[PROVIDED RECORDS Boundary: Start]

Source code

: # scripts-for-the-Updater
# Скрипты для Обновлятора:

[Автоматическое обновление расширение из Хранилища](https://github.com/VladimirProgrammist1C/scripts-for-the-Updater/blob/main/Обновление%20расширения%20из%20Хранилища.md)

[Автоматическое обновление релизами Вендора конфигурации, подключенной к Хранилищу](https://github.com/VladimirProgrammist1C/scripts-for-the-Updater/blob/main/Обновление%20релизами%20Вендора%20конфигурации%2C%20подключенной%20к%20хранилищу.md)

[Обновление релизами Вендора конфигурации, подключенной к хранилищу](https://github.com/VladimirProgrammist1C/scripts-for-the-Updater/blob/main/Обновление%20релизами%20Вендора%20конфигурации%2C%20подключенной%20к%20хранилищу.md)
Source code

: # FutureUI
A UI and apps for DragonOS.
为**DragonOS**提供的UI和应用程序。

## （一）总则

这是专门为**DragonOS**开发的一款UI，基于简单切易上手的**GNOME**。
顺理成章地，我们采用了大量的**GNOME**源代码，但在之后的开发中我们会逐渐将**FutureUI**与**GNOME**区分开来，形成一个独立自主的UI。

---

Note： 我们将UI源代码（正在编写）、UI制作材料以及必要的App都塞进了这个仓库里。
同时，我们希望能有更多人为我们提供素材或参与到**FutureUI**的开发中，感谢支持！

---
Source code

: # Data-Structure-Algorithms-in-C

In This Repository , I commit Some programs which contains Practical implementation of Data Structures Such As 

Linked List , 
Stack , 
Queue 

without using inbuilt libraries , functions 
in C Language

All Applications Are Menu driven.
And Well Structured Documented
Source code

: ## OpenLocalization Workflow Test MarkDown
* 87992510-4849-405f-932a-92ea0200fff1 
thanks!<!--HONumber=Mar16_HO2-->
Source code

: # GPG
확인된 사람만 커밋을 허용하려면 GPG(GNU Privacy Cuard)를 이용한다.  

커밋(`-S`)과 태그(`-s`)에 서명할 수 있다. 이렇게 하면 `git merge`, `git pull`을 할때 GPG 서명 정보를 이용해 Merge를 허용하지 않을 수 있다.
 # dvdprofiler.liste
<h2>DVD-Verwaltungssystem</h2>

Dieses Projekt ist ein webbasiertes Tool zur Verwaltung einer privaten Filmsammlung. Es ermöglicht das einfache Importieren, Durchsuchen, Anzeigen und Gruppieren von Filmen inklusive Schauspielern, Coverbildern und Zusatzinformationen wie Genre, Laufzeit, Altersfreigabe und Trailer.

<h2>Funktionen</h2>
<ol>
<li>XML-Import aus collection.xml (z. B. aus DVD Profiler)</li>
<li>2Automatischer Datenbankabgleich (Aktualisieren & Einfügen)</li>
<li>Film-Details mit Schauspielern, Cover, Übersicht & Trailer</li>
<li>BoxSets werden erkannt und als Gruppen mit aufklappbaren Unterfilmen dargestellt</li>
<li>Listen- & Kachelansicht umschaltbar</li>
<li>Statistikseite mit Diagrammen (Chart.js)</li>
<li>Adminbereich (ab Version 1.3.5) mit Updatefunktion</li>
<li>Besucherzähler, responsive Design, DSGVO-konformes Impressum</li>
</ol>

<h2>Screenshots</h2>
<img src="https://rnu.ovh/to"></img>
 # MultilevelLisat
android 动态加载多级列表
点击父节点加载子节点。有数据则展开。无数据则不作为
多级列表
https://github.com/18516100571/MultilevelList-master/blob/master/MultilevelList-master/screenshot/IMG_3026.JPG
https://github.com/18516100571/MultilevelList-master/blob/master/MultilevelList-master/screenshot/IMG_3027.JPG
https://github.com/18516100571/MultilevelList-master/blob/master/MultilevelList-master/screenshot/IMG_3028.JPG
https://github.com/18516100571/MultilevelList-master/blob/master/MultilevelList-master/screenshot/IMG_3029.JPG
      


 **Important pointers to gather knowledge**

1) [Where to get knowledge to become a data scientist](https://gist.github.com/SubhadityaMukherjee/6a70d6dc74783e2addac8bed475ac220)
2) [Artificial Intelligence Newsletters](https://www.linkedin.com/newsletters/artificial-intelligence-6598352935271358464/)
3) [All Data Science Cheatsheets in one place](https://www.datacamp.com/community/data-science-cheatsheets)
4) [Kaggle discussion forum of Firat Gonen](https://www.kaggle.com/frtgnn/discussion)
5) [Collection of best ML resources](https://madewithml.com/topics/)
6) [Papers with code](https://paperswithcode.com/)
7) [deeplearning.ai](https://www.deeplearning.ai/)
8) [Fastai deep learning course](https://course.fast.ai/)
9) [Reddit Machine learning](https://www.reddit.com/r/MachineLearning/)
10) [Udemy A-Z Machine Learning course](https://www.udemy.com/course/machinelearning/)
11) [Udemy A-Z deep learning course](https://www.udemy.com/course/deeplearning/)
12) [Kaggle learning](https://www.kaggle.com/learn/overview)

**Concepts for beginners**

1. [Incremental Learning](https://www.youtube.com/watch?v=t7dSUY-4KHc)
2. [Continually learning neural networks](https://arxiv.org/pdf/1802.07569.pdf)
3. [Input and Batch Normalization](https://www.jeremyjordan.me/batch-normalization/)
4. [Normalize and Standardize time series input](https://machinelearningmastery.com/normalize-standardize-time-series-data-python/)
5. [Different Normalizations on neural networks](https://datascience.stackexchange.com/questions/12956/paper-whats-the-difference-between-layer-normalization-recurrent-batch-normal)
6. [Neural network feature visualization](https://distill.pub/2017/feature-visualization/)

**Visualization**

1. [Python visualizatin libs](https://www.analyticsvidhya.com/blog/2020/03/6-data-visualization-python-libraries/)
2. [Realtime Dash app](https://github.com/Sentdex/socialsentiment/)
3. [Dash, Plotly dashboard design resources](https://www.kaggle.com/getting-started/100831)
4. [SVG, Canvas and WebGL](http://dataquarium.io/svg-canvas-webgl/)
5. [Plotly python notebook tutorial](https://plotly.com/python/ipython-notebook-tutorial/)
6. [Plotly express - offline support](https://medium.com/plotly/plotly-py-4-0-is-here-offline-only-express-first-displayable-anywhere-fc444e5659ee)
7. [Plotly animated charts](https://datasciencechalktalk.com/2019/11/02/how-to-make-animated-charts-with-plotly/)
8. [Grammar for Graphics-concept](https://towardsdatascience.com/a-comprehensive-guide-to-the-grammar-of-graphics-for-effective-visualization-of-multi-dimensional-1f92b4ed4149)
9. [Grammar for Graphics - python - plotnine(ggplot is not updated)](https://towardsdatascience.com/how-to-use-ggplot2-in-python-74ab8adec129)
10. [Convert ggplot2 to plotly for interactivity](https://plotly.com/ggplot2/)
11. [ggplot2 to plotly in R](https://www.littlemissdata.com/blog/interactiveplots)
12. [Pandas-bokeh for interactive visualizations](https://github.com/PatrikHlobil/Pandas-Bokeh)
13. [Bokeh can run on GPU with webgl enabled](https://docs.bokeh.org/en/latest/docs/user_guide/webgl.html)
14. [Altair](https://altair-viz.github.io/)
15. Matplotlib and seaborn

[PROVIDED RECORDS Boundary: End]

> [EXERCISE AIM]:
Copy out every entry above exactly.

> [SOLUTION TO THIS PROBLEM]:
Source code

: # scripts-for-the-Updater
# Скрипты для Обновлятора:

[Автоматическое обновление расширение из Хранилища](https://github.com/VladimirProgrammist1C/scripts-for-the-Updater/blob/main/Обновление%20расширения%20из%20Хранилища.md)

[Автоматическое обновление релизами Вендора конфигурации, подключенной к Хранилищу](https://github.com/VladimirProgrammist1C/scripts-for-the-Updater/blob/main/Обновление%20релизами%20Вендора%20конфигурации%2C%20подключенной%20к%20хранилищу.md)

[Обновление релизами Вендора конфигурации, подключенной к хранилищу](https://github.com/VladimirProgrammist1C/scripts-for-the-Updater/blob/main/Обновление%20релизами%20Вендора%20конфигурации%2C%20подключенной%20к%20хранилищу.md)
Source code

: # FutureUI
A UI and apps for DragonOS.
为**DragonOS**提供的UI和应用程序。

## （一）总则

这是专门为**DragonOS**开发的一款UI，基于简单切易上手的**GNOME**。
顺理成章地，我们采用了大量的**GNOME**源代码，但在之后的开发中我们会逐渐将**FutureUI**与**GNOME**区分开来，形成一个独立自主的UI。

---

Note： 我们将UI源代码（正在编写）、UI制作材料以及必要的App都塞进了这个仓库里。
同时，我们希望能有更多人为我们提供素材或参与到**FutureUI**的开发中，感谢支持！

---
Source code

: # Data-Structure-Algorithms-in-C

In This Repository , I commit Some programs which contains Practical implementation of Data Structures Such As 

Linked List , 
Stack , 
Queue 

without using inbuilt libraries , functions 
in C Language

All Applications Are Menu driven.
And Well Structured Documented
Source code

: ## OpenLocalization Workflow Test MarkDown
* 87992510-4849-405f-932a-92ea0200fff1 
thanks!<!--HONumber=Mar16_HO2-->
Source code

: # GPG
확인된 사람만 커밋을 허용하려면 GPG(GNU Privacy Cuard)를 이용한다.  

커밋(`-S`)과 태그(`-s`)에 서명할 수 있다. 이렇게 하면 `git merge`, `git pull`을 할때 GPG 서명 정보를 이용해 Merge를 허용하지 않을 수 있다.
 # dvdprofiler.liste
<h2>DVD-Verwaltungssystem</h2>

Dieses Projekt ist ein webbasiertes Tool zur Verwaltung einer privaten Filmsammlung. Es ermöglicht das einfache Importieren, Durchsuchen, Anzeigen und Gruppieren von Filmen inklusive Schauspielern, Coverbildern und Zusatzinformationen wie Genre, Laufzeit, Altersfreigabe und Trailer.

<h2>Funktionen</h2>
<ol>
<li>XML-Import aus collection.xml (z. B. aus DVD Profiler)</li>
<li>2Automatischer Datenbankabgleich (Aktualisieren & Einfügen)</li>
<li>Film-Details mit Schauspielern, Cover, Übersicht & Trailer</li>
<li>BoxSets werden erkannt und als Gruppen mit aufklappbaren Unterfilmen dargestellt</li>
<li>Listen- & Kachelansicht umschaltbar</li>
<li>Statistikseite mit Diagrammen (Chart.js)</li>
<li>Adminbereich (ab Version 1.3.5) mit Updatefunktion</li>
<li>Besucherzähler, responsive Design, DSGVO-konformes Impressum</li>
</ol>

<h2>Screenshots</h2>
<img src="https://rnu.ovh/to"></img>
 # MultilevelLisat
android 动态加载多级列表
点击父节点加载子节点。有数据则展开。无数据则不作为
多级列表
https://github.com/18516100571/MultilevelList-master/blob/master/MultilevelList-master/screenshot/IMG_3026.JPG
https://github.com/18516100571/MultilevelList-master/blob/master/MultilevelList-master/screenshot/IMG_3027.JPG
https://github.com/18516100571/MultilevelList-master/blob/master/MultilevelList-master/screenshot/IMG_3028.JPG
https://github.com/18516100571/MultilevelList-master/blob/master/MultilevelList-master/screenshot/IMG_3029.JPG
      


 **Important pointers to gather knowledge**

1) [Where to get knowledge to become a data scientist](https://gist.github.com/SubhadityaMukherjee/6a70d6dc74783e2addac8bed475ac220)
2) [Artificial Intelligence Newsletters](https://www.linkedin.com/newsletters/artificial-intelligence-6598352935271358464/)
3) [All Data Science Cheatsheets in one place](https://www.datacamp.com/community/data-science-cheatsheets)
4) [Kaggle discussion forum of Firat Gonen](https://www.kaggle.com/frtgnn/discussion)
5) [Collection of best ML resources](https://madewithml.com/topics/)
6) [Papers with code](https://paperswithcode.com/)
7) [deeplearning.ai](https://www.deeplearning.ai/)
8) [Fastai deep learning course](https://course.fast.ai/)
9) [Reddit Machine learning](https://www.reddit.com/r/MachineLearning/)
10) [Udemy A-Z Machine Learning course](https://www.udemy.com/course/machinelearning/)
11) [Udemy A-Z deep learning course](https://www.udemy.com/course/deeplearning/)
12) [Kaggle learning](https://www.kaggle.com/learn/overview)

**Concepts for beginners**

1. [Incremental Learning](https://www.youtube.com/watch?v=t7dSUY-4KHc)
2. [Continually learning neural networks](https://arxiv.org/pdf/1802.07569.pdf)
3. [Input and Batch Normalization](https://www.jeremyjordan.me/batch-normalization/)
4. [Normalize and Standardize time series input](https://machinelearningmastery.com/normalize-standardize-time-series-data-python/)
5. [Different Normalizations on neural networks](https://datascience.stackexchange.com/questions/12956/paper-whats-the-difference-between-layer-normalization-recurrent-batch-normal)
6. [Neural network feature visualization](https://distill.pub/2017/feature-visualization/)

**Visualization**

1. [Python visualizatin libs](https://www.analyticsvidhya.com/blog/2020/03/6-data-visualization-python-libraries/)
2. [Realtime Dash app](https://github.com/Sentdex/socialsentiment/)
3. [Dash, Plotly dashboard design resources](https://www.kaggle.com/getting-started/100831)
4. [SVG, Canvas and WebGL](http://dataquarium.io/svg-canvas-webgl/)
5. [Plotly python notebook tutorial](https://plotly.com/python/ipython-notebook-tutorial/)
6. [Plotly express - offline support](https://medium.com/plotly/plotly-py-4-0-is-here-offline-only-express-first-displayable-anywhere-fc444e5659ee)
7. [Plotly animated charts](https://datasciencechalktalk.com/2019/11/02/how-to-make-animated-charts-with-plotly/)
8. [Grammar for Graphics-concept](https://towardsdatascience.com/a-comprehensive-guide-to-the-grammar-of-graphics-for-effective-visualization-of-multi-dimensional-1f92b4ed4149)
9. [Grammar for Graphics - python - plotnine(ggplot is not updated)](https://towardsdatascience.com/how-to-use-ggplot2-in-python-74ab8adec129)
10. [Convert ggplot2 to plotly for interactivity](https://plotly.com/ggplot2/)
11. [ggplot2 to plotly in R](https://www.littlemissdata.com/blog/interactiveplots)
12. [Pandas-bokeh for interactive visualizations](https://github.com/PatrikHlobil/Pandas-Bokeh)
13. [Bokeh can run on GPU with webgl enabled](https://docs.bokeh.org/en/latest/docs/user_guide/webgl.html)
14. [Altair](https://altair-viz.github.io/)
15. Matplotlib and seaborn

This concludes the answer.